Section 8.8. Conflicting Interests.
---------------------
If the Property Trustee has or shall acquire a conflicting interest
within the meaning of the Trust Indenture Act, the Property Trustee shall either
eliminate such interest or resign, to the extent and in the manner provided by,
and subject to the provisions of, the Trust Indenture Act and this Trust
Agreement. The Depositor and any Trustee may engage in or possess an interest in
other business ventures of any nature or description, independently or with
others, similar or dissimilar to the business of the Trust, and the Trust and
the Holders of Trust Securities shall have no rights by virtue of this Trust
Agreement in and to such independent ventures or the income or profits derived
therefrom, and the pursuit of any such venture, even if competitive with the
business of the Trust, shall not be deemed wrongful or improper.
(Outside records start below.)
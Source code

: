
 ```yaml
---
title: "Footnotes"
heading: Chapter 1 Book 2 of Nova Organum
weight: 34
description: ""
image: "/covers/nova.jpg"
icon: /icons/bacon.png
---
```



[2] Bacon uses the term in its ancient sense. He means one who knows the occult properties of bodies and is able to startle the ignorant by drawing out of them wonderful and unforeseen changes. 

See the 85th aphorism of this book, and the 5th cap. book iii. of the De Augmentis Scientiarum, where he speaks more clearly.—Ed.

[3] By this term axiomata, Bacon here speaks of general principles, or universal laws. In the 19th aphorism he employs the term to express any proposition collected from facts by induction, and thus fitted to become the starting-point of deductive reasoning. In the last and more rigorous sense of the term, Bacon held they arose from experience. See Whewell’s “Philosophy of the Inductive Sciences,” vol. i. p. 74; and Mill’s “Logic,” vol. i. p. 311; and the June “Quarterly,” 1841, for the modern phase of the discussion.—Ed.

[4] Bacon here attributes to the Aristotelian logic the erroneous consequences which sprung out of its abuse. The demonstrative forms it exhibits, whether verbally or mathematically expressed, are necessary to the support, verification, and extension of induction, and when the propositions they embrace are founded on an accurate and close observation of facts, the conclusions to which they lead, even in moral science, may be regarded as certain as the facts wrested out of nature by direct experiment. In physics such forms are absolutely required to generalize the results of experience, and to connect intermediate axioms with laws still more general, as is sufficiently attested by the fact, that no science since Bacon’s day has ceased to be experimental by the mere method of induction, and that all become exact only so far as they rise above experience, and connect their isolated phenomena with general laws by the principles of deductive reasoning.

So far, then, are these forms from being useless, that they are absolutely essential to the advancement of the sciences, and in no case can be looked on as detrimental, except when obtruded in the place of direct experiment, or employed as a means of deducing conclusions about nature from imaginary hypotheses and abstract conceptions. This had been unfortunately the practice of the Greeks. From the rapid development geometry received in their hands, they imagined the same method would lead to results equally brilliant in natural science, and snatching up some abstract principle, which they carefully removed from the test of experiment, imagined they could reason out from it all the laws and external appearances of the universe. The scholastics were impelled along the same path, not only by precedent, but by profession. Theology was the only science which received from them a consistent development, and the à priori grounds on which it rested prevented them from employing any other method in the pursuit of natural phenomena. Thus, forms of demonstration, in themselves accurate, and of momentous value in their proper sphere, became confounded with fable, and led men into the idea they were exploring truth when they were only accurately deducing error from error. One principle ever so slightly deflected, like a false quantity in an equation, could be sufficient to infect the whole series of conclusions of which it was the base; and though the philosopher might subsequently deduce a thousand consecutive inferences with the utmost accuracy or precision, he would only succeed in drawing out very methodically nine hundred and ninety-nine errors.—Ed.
Neither the
Depositor, nor any Trustee, shall be obligated to present any particular
investment or other opportunity to the Trust even if such opportunity is of a
character that, if presented to the Trust, could be taken by the Trust, and the
Depositor or any Trustee shall have the right to take for its own account
(individually or as a partner or fiduciary) or to recommend to others any such
particular investment or other opportunity. Any Trustee may engage or be
interested in any financial or other transaction with the Depositor or any
Affiliate of the Depositor, or may act as depository for, trustee or agent for,
or act on any committee or body of holders of, securities or other obligations
of the Depositor or its Affiliates.
Section 8.9. Co-Trustees and Separate Trustee.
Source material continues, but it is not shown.